** What you should do **
Copy each line of the entries below that contains the string "Computer".

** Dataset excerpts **
_ _ _

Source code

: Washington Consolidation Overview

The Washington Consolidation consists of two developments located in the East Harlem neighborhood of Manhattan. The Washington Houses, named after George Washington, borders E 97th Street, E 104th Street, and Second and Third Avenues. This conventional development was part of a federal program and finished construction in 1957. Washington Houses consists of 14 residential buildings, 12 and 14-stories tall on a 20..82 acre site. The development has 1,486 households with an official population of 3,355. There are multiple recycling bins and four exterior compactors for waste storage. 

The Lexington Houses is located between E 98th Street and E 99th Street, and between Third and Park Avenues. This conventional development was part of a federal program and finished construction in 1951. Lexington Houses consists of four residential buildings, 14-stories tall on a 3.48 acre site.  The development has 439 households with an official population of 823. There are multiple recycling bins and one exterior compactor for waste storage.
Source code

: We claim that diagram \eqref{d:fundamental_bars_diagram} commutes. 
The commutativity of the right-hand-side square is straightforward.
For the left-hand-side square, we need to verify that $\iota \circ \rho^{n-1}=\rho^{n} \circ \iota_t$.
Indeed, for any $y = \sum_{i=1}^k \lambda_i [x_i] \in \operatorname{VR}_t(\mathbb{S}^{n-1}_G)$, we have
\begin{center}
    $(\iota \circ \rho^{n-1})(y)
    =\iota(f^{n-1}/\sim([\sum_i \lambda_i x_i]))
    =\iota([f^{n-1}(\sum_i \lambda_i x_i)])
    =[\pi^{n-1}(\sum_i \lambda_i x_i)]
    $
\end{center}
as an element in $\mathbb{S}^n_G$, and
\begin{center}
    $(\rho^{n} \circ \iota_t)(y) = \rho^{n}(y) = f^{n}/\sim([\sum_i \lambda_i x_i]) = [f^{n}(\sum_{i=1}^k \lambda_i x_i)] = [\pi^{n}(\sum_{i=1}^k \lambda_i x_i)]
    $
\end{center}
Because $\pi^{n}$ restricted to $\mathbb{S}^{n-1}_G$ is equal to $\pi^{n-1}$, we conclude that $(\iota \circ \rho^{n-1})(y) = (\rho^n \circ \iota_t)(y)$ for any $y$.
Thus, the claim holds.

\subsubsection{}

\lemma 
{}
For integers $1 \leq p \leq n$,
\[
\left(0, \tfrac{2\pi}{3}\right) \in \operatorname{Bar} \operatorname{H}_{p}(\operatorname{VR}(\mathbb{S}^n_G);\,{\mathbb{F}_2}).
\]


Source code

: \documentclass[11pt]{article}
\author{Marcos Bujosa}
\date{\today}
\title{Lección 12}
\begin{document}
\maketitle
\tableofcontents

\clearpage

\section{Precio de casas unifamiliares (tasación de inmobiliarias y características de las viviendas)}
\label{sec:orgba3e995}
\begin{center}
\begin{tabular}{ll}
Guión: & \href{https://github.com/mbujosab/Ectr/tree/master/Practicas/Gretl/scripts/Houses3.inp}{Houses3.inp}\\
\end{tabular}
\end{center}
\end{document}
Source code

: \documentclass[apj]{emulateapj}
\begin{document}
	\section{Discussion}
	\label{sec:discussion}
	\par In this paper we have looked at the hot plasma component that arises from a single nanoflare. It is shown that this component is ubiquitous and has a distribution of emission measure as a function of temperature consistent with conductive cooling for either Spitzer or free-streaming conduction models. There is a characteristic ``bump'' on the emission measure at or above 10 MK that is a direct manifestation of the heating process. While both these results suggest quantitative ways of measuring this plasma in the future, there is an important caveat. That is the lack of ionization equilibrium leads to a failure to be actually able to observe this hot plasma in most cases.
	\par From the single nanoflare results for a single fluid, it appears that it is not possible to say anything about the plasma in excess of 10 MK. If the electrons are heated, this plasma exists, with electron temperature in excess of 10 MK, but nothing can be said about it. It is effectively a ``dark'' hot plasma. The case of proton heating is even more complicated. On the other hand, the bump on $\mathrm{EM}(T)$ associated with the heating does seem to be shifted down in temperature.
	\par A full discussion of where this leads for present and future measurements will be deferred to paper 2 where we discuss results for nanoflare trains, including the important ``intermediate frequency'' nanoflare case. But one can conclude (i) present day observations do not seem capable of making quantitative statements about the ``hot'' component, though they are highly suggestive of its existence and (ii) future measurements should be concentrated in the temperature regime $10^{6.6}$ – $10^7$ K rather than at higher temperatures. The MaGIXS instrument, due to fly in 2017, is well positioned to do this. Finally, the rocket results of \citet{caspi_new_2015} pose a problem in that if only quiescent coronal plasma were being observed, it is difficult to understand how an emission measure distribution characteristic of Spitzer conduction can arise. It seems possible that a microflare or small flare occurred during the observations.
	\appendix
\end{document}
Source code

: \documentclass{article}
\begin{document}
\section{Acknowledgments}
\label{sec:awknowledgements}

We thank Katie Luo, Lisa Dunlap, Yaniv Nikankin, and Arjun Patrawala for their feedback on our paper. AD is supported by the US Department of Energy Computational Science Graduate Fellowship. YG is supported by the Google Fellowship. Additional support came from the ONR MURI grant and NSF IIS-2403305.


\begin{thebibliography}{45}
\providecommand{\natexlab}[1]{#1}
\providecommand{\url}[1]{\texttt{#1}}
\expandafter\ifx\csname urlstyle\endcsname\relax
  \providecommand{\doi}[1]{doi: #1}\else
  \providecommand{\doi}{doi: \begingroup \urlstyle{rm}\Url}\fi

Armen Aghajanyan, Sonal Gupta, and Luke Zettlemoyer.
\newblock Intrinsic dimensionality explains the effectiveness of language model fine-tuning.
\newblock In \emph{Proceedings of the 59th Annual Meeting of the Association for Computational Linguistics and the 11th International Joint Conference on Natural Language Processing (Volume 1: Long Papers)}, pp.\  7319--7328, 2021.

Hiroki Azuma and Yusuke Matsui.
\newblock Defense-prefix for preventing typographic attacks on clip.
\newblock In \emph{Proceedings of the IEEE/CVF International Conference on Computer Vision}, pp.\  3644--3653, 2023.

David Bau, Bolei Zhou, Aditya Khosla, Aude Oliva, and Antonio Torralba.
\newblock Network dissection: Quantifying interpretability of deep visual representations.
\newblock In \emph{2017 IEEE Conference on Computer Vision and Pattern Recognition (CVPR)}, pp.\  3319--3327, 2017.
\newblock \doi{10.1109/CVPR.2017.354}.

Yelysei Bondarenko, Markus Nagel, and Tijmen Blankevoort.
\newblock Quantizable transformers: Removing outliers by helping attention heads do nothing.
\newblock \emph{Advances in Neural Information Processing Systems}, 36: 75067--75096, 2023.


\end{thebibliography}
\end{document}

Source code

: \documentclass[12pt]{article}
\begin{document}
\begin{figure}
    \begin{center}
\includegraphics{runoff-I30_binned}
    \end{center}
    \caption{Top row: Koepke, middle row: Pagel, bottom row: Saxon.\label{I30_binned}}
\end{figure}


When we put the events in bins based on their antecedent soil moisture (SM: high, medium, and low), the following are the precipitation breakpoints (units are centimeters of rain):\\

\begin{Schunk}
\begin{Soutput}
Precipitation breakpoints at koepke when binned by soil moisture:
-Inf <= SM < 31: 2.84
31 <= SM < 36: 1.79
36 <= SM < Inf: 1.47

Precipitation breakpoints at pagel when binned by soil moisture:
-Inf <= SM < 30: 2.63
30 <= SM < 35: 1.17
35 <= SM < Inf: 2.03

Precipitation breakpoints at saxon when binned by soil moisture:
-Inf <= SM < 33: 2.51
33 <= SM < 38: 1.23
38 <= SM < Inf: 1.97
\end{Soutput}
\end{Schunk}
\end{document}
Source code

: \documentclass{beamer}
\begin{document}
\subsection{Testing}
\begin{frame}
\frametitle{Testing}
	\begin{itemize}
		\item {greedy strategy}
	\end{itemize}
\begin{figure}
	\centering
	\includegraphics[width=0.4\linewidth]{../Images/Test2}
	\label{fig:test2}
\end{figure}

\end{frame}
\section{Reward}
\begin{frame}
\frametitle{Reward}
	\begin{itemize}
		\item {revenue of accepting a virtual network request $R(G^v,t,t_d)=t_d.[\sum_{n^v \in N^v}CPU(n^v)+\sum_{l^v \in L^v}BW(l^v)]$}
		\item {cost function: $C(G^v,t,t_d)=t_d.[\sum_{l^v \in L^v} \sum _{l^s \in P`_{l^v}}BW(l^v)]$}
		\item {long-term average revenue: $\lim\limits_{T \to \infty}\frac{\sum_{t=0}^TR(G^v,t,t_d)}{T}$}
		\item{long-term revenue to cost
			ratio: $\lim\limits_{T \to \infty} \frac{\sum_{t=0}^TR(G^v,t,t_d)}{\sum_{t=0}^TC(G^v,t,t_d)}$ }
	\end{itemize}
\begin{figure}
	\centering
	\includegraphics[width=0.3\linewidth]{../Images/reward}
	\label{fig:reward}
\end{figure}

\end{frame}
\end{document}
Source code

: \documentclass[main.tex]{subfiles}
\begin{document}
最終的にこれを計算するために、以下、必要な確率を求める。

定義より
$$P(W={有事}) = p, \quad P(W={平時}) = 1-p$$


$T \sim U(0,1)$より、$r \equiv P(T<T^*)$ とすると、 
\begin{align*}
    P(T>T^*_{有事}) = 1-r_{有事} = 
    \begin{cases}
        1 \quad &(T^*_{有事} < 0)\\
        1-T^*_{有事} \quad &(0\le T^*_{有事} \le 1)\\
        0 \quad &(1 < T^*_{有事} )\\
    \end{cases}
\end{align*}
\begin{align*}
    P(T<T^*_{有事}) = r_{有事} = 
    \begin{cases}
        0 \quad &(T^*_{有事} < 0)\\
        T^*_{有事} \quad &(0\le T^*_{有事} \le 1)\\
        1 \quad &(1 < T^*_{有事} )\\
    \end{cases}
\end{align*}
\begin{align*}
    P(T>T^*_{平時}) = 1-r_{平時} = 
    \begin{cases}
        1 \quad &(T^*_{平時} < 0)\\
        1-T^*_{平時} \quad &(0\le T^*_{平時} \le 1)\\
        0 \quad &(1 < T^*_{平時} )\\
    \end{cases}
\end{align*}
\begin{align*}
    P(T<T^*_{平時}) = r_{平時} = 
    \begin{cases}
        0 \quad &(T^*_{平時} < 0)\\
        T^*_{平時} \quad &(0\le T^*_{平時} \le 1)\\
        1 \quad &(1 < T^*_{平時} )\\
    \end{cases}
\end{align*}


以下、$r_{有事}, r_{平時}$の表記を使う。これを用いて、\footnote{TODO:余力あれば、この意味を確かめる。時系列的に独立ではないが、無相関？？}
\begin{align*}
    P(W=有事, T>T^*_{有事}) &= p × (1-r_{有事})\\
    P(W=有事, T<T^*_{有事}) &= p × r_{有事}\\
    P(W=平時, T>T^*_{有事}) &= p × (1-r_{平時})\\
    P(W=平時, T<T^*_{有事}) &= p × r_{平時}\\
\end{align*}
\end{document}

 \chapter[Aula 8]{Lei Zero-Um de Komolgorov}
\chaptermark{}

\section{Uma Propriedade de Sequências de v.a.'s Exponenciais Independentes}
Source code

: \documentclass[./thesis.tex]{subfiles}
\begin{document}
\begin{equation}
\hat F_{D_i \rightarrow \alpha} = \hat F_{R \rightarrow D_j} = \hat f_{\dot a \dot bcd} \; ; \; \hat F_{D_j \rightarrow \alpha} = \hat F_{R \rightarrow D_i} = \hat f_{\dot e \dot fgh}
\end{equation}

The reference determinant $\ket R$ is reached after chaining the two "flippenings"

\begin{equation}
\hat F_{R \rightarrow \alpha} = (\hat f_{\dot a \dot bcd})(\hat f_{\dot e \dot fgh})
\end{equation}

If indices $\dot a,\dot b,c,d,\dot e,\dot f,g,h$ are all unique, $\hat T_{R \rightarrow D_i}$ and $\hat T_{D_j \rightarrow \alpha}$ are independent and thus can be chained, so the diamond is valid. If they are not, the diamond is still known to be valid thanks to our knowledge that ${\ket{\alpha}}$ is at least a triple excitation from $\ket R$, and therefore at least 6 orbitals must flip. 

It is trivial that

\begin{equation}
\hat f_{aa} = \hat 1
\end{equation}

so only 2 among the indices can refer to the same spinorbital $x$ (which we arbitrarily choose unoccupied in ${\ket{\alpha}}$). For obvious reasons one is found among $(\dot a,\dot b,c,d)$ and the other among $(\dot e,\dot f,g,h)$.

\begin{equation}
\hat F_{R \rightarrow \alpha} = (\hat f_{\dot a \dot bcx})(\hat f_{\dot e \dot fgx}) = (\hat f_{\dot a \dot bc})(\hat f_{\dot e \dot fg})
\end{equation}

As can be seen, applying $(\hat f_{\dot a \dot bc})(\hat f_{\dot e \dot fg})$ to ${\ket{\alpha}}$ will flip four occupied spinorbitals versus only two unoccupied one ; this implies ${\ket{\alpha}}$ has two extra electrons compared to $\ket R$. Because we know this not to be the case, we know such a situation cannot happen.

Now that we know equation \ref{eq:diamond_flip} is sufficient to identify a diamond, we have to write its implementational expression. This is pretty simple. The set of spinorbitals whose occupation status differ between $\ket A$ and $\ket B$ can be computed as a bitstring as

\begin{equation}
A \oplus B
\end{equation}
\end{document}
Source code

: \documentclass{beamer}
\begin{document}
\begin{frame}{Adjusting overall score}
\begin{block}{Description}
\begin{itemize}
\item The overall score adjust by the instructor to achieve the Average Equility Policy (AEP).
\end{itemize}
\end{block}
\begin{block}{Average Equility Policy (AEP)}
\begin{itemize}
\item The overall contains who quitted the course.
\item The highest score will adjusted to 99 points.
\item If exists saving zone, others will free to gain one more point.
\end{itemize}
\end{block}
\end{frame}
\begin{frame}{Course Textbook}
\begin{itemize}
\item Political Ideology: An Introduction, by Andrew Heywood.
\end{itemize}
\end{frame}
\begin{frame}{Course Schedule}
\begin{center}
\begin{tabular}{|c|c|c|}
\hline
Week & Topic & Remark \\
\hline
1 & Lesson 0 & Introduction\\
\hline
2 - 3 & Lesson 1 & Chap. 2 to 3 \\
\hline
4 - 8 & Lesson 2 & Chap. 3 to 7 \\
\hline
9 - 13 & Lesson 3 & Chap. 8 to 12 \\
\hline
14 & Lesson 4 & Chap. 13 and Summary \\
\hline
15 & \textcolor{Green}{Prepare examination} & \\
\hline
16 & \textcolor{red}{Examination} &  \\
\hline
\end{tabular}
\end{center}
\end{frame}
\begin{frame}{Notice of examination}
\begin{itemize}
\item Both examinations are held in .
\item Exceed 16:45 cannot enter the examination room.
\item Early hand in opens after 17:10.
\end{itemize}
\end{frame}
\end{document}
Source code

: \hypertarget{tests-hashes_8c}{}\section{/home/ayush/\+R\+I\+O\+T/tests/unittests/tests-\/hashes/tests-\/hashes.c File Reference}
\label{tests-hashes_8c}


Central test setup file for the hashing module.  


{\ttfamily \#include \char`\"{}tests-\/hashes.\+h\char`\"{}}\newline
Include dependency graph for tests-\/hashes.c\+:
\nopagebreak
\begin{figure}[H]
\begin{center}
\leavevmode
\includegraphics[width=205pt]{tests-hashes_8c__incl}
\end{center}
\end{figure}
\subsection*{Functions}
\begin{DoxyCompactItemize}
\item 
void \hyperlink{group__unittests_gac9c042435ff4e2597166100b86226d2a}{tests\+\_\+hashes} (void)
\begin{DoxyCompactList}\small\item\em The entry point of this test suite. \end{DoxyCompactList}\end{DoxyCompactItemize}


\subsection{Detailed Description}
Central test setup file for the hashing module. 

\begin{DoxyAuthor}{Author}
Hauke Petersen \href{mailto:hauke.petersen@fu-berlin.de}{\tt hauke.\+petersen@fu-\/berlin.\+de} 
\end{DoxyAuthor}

_ _ _

** Answer to this exercise **
\newblock In \emph{Proceedings of the IEEE/CVF International Conference on Computer Vision}, pp.\  3644--3653, 2023.
\newblock In \emph{2017 IEEE Conference on Computer Vision and Pattern Recognition (CVPR)}, pp.\  3319--3327, 2017.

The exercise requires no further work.